2018-19: The Tar Heels finished second in the NCAA Stanford Regional and 19th at the NCAA Championship. Austin Hitt earned honorable mention All-America and All-ACC honors and was joined on the all-region team by Gerard, who set UNC’s 18-hole scoring record when he shot a 61 at Notre Dame. Burnett shot a 63 as a fresh-man in the NCAA Stanford Regional, the best round ever by a Tar Heel in NCAA play (which Greaser equaled in 2022 and Burnett matched in 2023), and advanced to the fourth round of stroke play at the NCAA Championship.
2017-18: In his first season as head coach, Carolina won the Tar Heel Intercollegiate and beat a national field at the Western Intercollegiate at Pasotiempo, UNC’s first-ever win on the west coast. The Tar Heels were fourth in the NCAA Kissimmee Regional and finished 15th at the NCAA Championship, the program’s highest national finish since 2003. Joshua Martin earned honorable mention All-America honors and seniors Ben Griffin, Jose Montaño and William Register made the PING East Region team.
Griffin finished his career with the lowest stroke average in UNC history, earned All-ACC honors for the second time, set 54-hole UNC records in winning the Tar Heel Intercollegiate with a 19-under-197 and became the first Tar Heel to shoot three rounds in the 60s in an ACC Tournament; Hitt posted the lowest score to par by a Tar Heel in an NCAA regional; UNC won the Tar Heel Intercollegiate shooting the lowest 54-hole score (815) and finishing the best to par (-49) in school history.
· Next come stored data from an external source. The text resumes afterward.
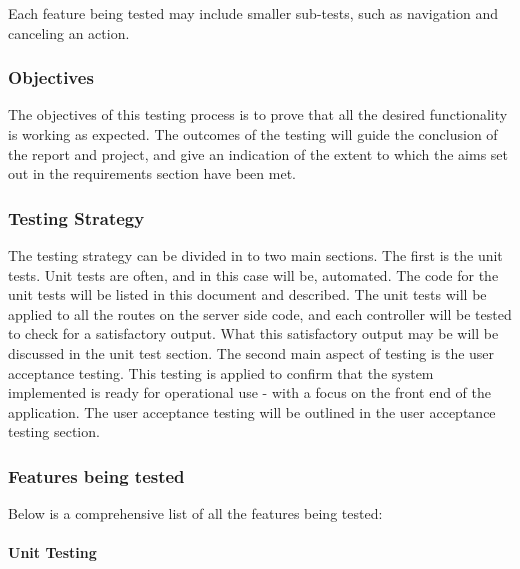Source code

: \documentclass[a4paper]{article}
\newcommand{\subsubsubsection}[1]{\paragraph{#1}\mbox{}\\}
\begin{document}
Each feature being tested may include smaller sub-tests, such as navigation and canceling an action.
\subsubsection{Objectives}
The objectives of this testing process is to prove that all the desired functionality is working as expected. The outcomes of the testing will guide the conclusion of the report and project, and give an indication of the extent to which the aims set out in the requirements section have been met.
\subsubsection{Testing Strategy}
The testing strategy can be divided in to two main sections. The first is the unit tests. Unit tests are often, and in this case will be, automated. The code for the unit tests will be listed in this document and described. The unit tests will be applied to all the routes on the server side code, and each controller will be tested to check for a satisfactory output. What this satisfactory output may be will be discussed in the unit test section.  The second main aspect of testing is the user acceptance testing. This testing is applied to confirm that the system implemented is ready for operational use - with a focus on the front end of the application. The user acceptance testing will be outlined in the user acceptance testing section.
\subsubsection{Features being tested}
Below is a comprehensive list of all the features being tested:
\subsubsubsection{Unit Testing}
\end{document}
It was the second-best score to par in ACC history.
UNC Assistant Coach, 2011-17: DiBitetto served as assistant coach at UNC from 2011-14 and the associate head coach from 2014-17. UNC won seven team titles and six players were medalists eight times in the six sea-sons. The Tar Heels played in four NCAA regionals and returned to the NCAA Championship in 2017 for the first time as a program in a decade.
A few of the notable players he recruited and/or developed as an assistant include Michael McGowan, Bailey Patrick, Andy Sajevic, Henry Do, Griffin, Register, Jenkins, Hitt, Martin and Montaño.
He won the prestigious Jan Strickland Award in 2016, which is presented to the assistant coach who has ex-celled in working with their student-athletes both on the course and in the classroom. DiBitetto served as an assistant coach on the United States’ team that defeated Team Europe in the 2017 Palmer Cup.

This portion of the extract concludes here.